Tips for Parents: Reading with your Infant and Toddler

Liz Loizou-Smith, owner of pop up shop, The Barefoot Book Club, and owner and Director of The Creative Little Nook, a children’s Art Center, brings literacy and art into the homes of you and your children

If you make reading a regular part of your routine, it’s easy to bring in these simple strategies into your everyday reading time. Getting the attention of your infant is simple because they feed on your interaction.  If you notice when you’re speaking to your baby, they smile, they coo and they stare at you and any object that grabs their attention.  So reading to them is quite simple and fun. Remember, a picture tells a thousand words so keep it simple.

Before you begin to read

Talk to them when you’re choosing their book. Let them know every step of what you’re doing. Sit them on your lap, relax and show them the book you will be reading. You want them to see the book as you see it, they’re reading too.

When you’re reading

A story becoming animated makes it more fun, point to the pictures and words while you’re reading and make funny sounds.  If there is an apple on the page, show them the picture and the word so they can connect the two togethe if there’s a bird make tweeting sounds, you’re sure to get a chuckle or wide-eyed look from that.

Some good books for infants and young toddlers are those that are simple, also something that isn’t easily destroyed such as board books, plastic, and cloth. As your baby grows and becomes more hands-on and can begin to recognize people, things and places, ask them questions while you’re reading.

Here are a few exercises you can do with them:
Pointing out the obvious: This is an apple, an apple is red.
Seek and find: I see a butterfly, can you show me a butterfly?
Making sounds: The cow goes moooooo.

All these exercises are making reading fun for your child and you’re helping them create a love for books for the rest of their lives.
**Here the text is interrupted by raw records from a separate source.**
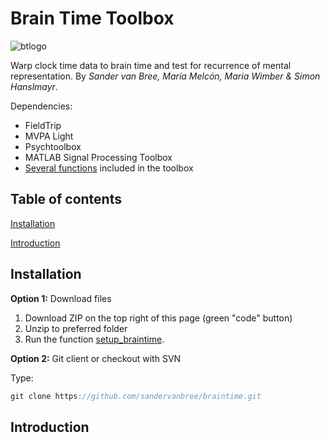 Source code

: # Brain Time Toolbox

![btlogo](https://i.imgur.com/cjhrUnt.png)

Warp clock time data to brain time and test for recurrence of mental representation. By *Sander van Bree, María Melcón, Maria Wimber & Simon Hanslmayr*.

Dependencies:
- FieldTrip
- MVPA Light
- Psychtoolbox
- MATLAB Signal Processing Toolbox
- [Several functions](dependencies) included in the toolbox

## Table of contents
[Installation](#installation)

[Introduction](#introduction)

## Installation
**Option 1:** Download files

1. Download ZIP on the top right of this page (green "code" button)
2. Unzip to preferred folder
3. Run the function [setup_braintime](setup).

**Option 2:** Git client or checkout with SVN

Type:
```java
git clone https://github.com/sandervanbree/braintime.git
```

## Introduction
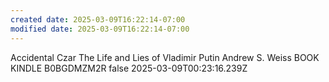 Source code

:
 ```yaml
---
created date: 2025-03-09T16:22:14-07:00
modified date: 2025-03-09T16:22:14-07:00
---
```

Accidental Czar
The Life and Lies of Vladimir Putin
Andrew S. Weiss
BOOK
KINDLE
B0BGDMZM2R
false
2025-03-09T00:23:16.239Z
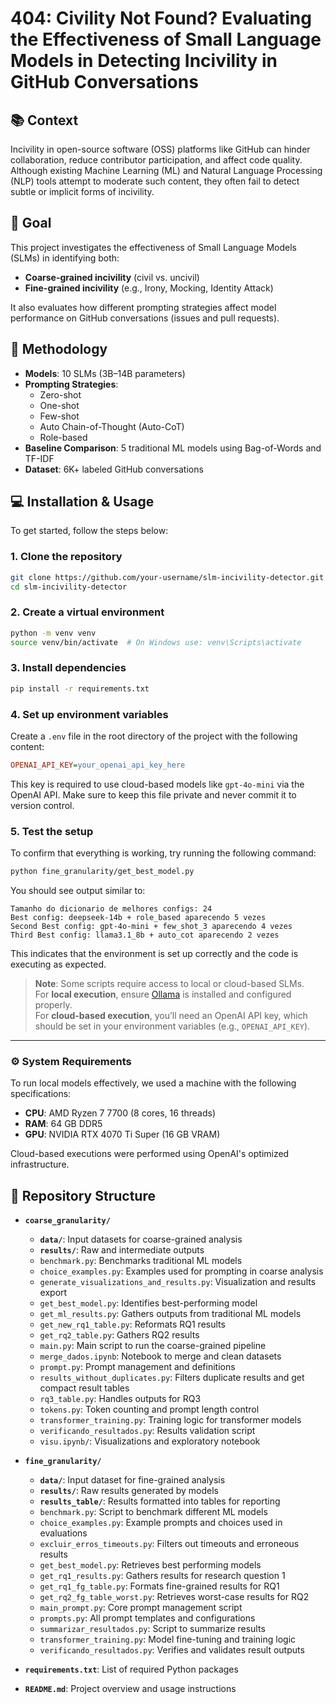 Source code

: # 404: Civility Not Found? Evaluating the Effectiveness of Small Language Models in Detecting Incivility in GitHub Conversations

## 📚 Context

Incivility in open-source software (OSS) platforms like GitHub can hinder collaboration, reduce contributor participation, and affect code quality. Although existing Machine Learning (ML) and Natural Language Processing (NLP) tools attempt to moderate such content, they often fail to detect subtle or implicit forms of incivility.

## 🎯 Goal

This project investigates the effectiveness of Small Language Models (SLMs) in identifying both:
- **Coarse-grained incivility** (civil vs. uncivil)
- **Fine-grained incivility** (e.g., Irony, Mocking, Identity Attack)

It also evaluates how different prompting strategies affect model performance on GitHub conversations (issues and pull requests).

## 🧪 Methodology

- **Models**: 10 SLMs (3B–14B parameters)
- **Prompting Strategies**: 
  - Zero-shot
  - One-shot
  - Few-shot
  - Auto Chain-of-Thought (Auto-CoT)
  - Role-based
- **Baseline Comparison**: 5 traditional ML models using Bag-of-Words and TF-IDF
- **Dataset**: 6K+ labeled GitHub conversations

## 💻 Installation & Usage

To get started, follow the steps below:

### 1. Clone the repository

```bash
git clone https://github.com/your-username/slm-incivility-detector.git
cd slm-incivility-detector
```

### 2. Create a virtual environment

```bash
python -m venv venv
source venv/bin/activate  # On Windows use: venv\Scripts\activate
```

### 3. Install dependencies

```bash
pip install -r requirements.txt
```

### 4. Set up environment variables
Create a `.env` file in the root directory of the project with the following content:

```ini
OPENAI_API_KEY=your_openai_api_key_here
```

This key is required to use cloud-based models like `gpt-4o-mini` via the OpenAI API.
Make sure to keep this file private and never commit it to version control.

### 5. Test the setup

To confirm that everything is working, try running the following command:

```bash
python fine_granularity/get_best_model.py
```

You should see output similar to:

```
Tamanho do dicionario de melhores configs: 24 
Best config: deepseek-14b + role_based aparecendo 5 vezes 
Second Best config: gpt-4o-mini + few_shot_3 aparecendo 4 vezes
Third Best config: llama3.1_8b + auto_cot aparecendo 2 vezes
```

This indicates that the environment is set up correctly and the code is executing as expected.

> **Note**: Some scripts require access to local or cloud-based SLMs.  
> For **local execution**, ensure [Ollama](https://ollama.com) is installed and configured properly.  
> For **cloud-based execution**, you’ll need an OpenAI API key, which should be set in your environment variables (e.g., `OPENAI_API_KEY`).

---

### ⚙️ System Requirements

To run local models effectively, we used a machine with the following specifications:

- **CPU**: AMD Ryzen 7 7700 (8 cores, 16 threads)
- **RAM**: 64 GB DDR5
- **GPU**: NVIDIA RTX 4070 Ti Super (16 GB VRAM)

Cloud-based executions were performed using OpenAI's optimized infrastructure.

## 📁 Repository Structure

- **`coarse_granularity/`**  
  - **`data/`**: Input datasets for coarse-grained analysis  
  - **`results/`**: Raw and intermediate outputs  
  - `benchmark.py`: Benchmarks traditional ML models  
  - `choice_examples.py`: Examples used for prompting in coarse analysis  
  - `generate_visualizations_and_results.py`: Visualization and results export  
  - `get_best_model.py`: Identifies best-performing model  
  - `get_ml_results.py`: Gathers outputs from traditional ML models  
  - `get_new_rq1_table.py`: Reformats RQ1 results  
  - `get_rq2_table.py`: Gathers RQ2 results  
  - `main.py`: Main script to run the coarse-grained pipeline  
  - `merge_dados.ipynb`: Notebook to merge and clean datasets  
  - `prompt.py`: Prompt management and definitions  
  - `results_without_duplicates.py`: Filters duplicate results and get compact result tables 
  - `rq3_table.py`: Handles outputs for RQ3  
  - `tokens.py`: Token counting and prompt length control  
  - `transformer_training.py`: Training logic for transformer models  
  - `verificando_resultados.py`: Results validation script  
  - `visu.ipynb/`: Visualizations and exploratory notebook  

- **`fine_granularity/`**  
  - **`data/`**: Input dataset for fine-grained analysis  
  - **`results/`**: Raw results generated by models  
  - **`results_table/`**: Results formatted into tables for reporting  
  - `benchmark.py`: Script to benchmark different ML models  
  - `choice_examples.py`: Example prompts and choices used in evaluations  
  - `excluir_erros_timeouts.py`: Filters out timeouts and erroneous results  
  - `get_best_model.py`: Retrieves best performing models  
  - `get_rq1_results.py`: Gathers results for research question 1  
  - `get_rq1_fg_table.py`: Formats fine-grained results for RQ1  
  - `get_rq2_fg_table_worst.py`: Retrieves worst-case results for RQ2  
  - `main_prompt.py`: Core prompt management script  
  - `prompts.py`: All prompt templates and configurations  
  - `summarizar_resultados.py`: Script to summarize results  
  - `transformer_training.py`: Model fine-tuning and training logic  
  - `verificando_resultados.py`: Verifies and validates result outputs  

- **`requirements.txt`**: List of required Python packages  
- **`README.md`**: Project overview and usage instructions
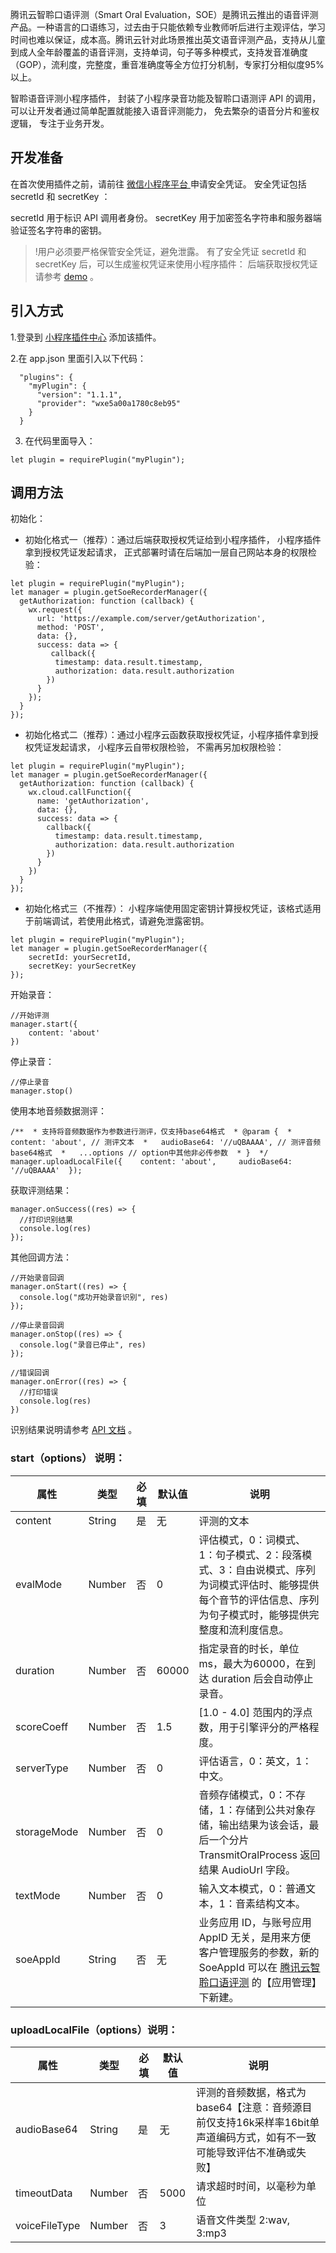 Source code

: 腾讯云智聆口语评测（Smart Oral Evaluation，SOE）是腾讯云推出的语音评测产品。一种语言的口语练习，过去由于只能依赖专业教师听后进行主观评估，学习时间也难以保证，成本高。腾讯云针对此场景推出英文语音评测产品，支持从儿童到成人全年龄覆盖的语音评测，支持单词，句子等多种模式，支持发音准确度（GOP），流利度，完整度，重音准确度等全方位打分机制，专家打分相似度95%以上。 

智聆语音评测小程序插件， 封装了小程序录音功能及智聆口语测评 API 的调用，可以让开发者通过简单配置就能接入语音评测能力， 免去繁杂的语音分片和鉴权逻辑， 专注于业务开发。

## 开发准备
在首次使用插件之前，请前往 [微信小程序平台 ](https://console.cloud.tencent.com/capi) 申请安全凭证。 安全凭证包括 secretId 和 secretKey ：

secretId 用于标识 API 调用者身份。
secretKey 用于加密签名字符串和服务器端验证签名字符串的密钥。

>!用户必须要严格保管安全凭证，避免泄露。
有了安全凭证 secretId 和 secretKey 后，可以生成鉴权凭证来使用小程序插件： 后端获取授权凭证请参考 [demo](https://github.com/TencentCloud/tencentcloud-demo-mp-soe) 。
  

## 引入方式
 1.登录到 [小程序插件中心](https://mp.weixin.qq.com/wxopen/plugindevdoc?appid=wxe5a00a1780c8eb95&token=486467026&lang=zh_CN) 添加该插件。

 2.在 app.json 里面引入以下代码：

```
  "plugins": {
    "myPlugin": {
      "version": "1.1.1",
      "provider": "wxe5a00a1780c8eb95"
    }
  }
```
3. 在代码里面导入：
```
let plugin = requirePlugin("myPlugin");
```

  
## 调用方法
初始化：
- 初始化格式一（推荐）：通过后端获取授权凭证给到小程序插件， 小程序插件拿到授权凭证发起请求， 正式部署时请在后端加一层自己网站本身的权限检验：
```
let plugin = requirePlugin("myPlugin");
let manager = plugin.getSoeRecorderManager({
  getAuthorization: function (callback) {
    wx.request({
      url: 'https://example.com/server/getAuthorization',
      method: 'POST',
      data: {},
      success: data => {
         callback({
          timestamp: data.result.timestamp,
          authorization: data.result.authorization
        })
      }
    });
  }
});
```
- 初始化格式二（推荐）：通过小程序云函数获取授权凭证，小程序插件拿到授权凭证发起请求， 小程序云自带权限检验， 不需再另加权限检验：
```
let plugin = requirePlugin("myPlugin");
let manager = plugin.getSoeRecorderManager({
  getAuthorization: function (callback) {
    wx.cloud.callFunction({
      name: 'getAuthorization',
      data: {},
      success: data => {
        callback({
          timestamp: data.result.timestamp,
          authorization: data.result.authorization
        })
      }
    })
  }
});
```
- 初始化格式三（不推荐）： 小程序端使用固定密钥计算授权凭证，该格式适用于前端调试，若使用此格式，请避免泄露密钥。
```
let plugin = requirePlugin("myPlugin");
let manager = plugin.getSoeRecorderManager({
    secretId: yourSecretId,
    secretKey: yourSecretKey
});
```

开始录音：
```
//开始评测
manager.start({
    content: 'about'
})
```

停止录音：
```
//停止录音
manager.stop()
```
使用本地音频数据测评：
```
/**  * 支持将音频数据作为参数进行测评，仅支持base64格式  * @param {  *   content: 'about', // 测评文本  *   audioBase64: '//uQBAAAA', // 测评音频base64格式  *   ...options // option中其他非必传参数  * }  */  manager.uploadLocalFile({    content: 'about',     audioBase64: '//uQBAAAA'  });
```
获取评测结果：
```
manager.onSuccess((res) => {
  //打印识别结果
  console.log(res)
});
```

其他回调方法：
```
//开始录音回调
manager.onStart((res) => {
  console.log("成功开始录音识别", res)
});

//停止录音回调
manager.onStop((res) => {
  console.log("录音已停止", res)
});

//错误回调
manager.onError((res) => {
  //打印错误
  console.log(res)
})

```
识别结果说明请参考 [API 文档](https://cloud.tencent.com/document/product/884/19320) 。

### start（options） 说明：
|属性|类型|必填|默认值|说明|
|----------|----------|----------|----------|----------|
|content|String|是|无|评测的文本|
|evalMode|Number|否|0|评估模式，0：词模式、1：句子模式、2：段落模式、3：自由说模式、序列为词模式评估时、能够提供每个音节的评估信息、序列为句子模式时，能够提供完整度和流利度信息。|
|duration|Number|否|60000|指定录音的时长，单位 ms，最大为60000，在到达 duration 后会自动停止录音。|
|scoreCoeff|Number|否|1.5|[1.0 - 4.0] 范围内的浮点数，用于引擎评分的严格程度。|
|serverType|Number|否|0|评估语言，0：英文，1：中文。|
|storageMode|Number|否|0|音频存储模式，0：不存储，1：存储到公共对象存储，输出结果为该会话，最后一个分片   TransmitOralProcess 返回结果 AudioUrl 字段。|
|textMode|Number|否|0|输入文本模式，0：普通文本，1：音素结构文本。|
|soeAppId|String|否|无|业务应用 ID，与账号应用 AppID 无关，是用来方便客户管理服务的参数，新的 SoeAppId 可以在 [腾讯云智聆口语评测](https://console.cloud.tencent.com/soe) 的【应用管理】下新建。|

### uploadLocalFile（options）说明：

|属性|类型|必填|默认值|说明|
|----------|----------|----------|----------|----------|
| audioBase64 | String | 是 |无 |评测的音频数据，格式为base64【注意：音频源目前仅支持16k采样率16bit单声道编码方式，如有不一致可能导致评估不准确或失败】 |
| timeoutData | Number | 否 |5000 |请求超时时间，以毫秒为单位 |
| voiceFileType | Number | 否 |3 |语音文件类型 2:wav, 3:mp3 |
Here are a few of my favorites

  • Bear about Town– written by Stella Blackstone: this board book is full of rhyming text and provides discovery of different businesses and settings. The end of the book provides a simple map of all the places you and Bear have visited.
  • Listen, Listen– written by Phillis Gershator: this book is a sound book, listening to all the sounds of the seasons with images to go along with them. The end of the book includes hide and seek spreads.

The benefits of early reading

The benefits of early reading are endless, reading will further your infant’s brain development, increase their attention span and ability to focus, enhance their ability to use longer sentences and larger vocabulary. Studies have shown that children who acquire early reading habits can pick up sound, music and new languages more efficiently and quickly than those who have not had this experience brought into their lives at an early age. A strong sense of bonding develops between you and your child and you begin to appreciate this time spent, as they grow older. Increase their imagination with pictorial books and give them a book in the car, while shopping, or anytime they are alone. Even if they cannot read, they are gaining interest in the images they are looking at, let them explore their books and as they get older and are able to talk they can make up their own stories through pictures.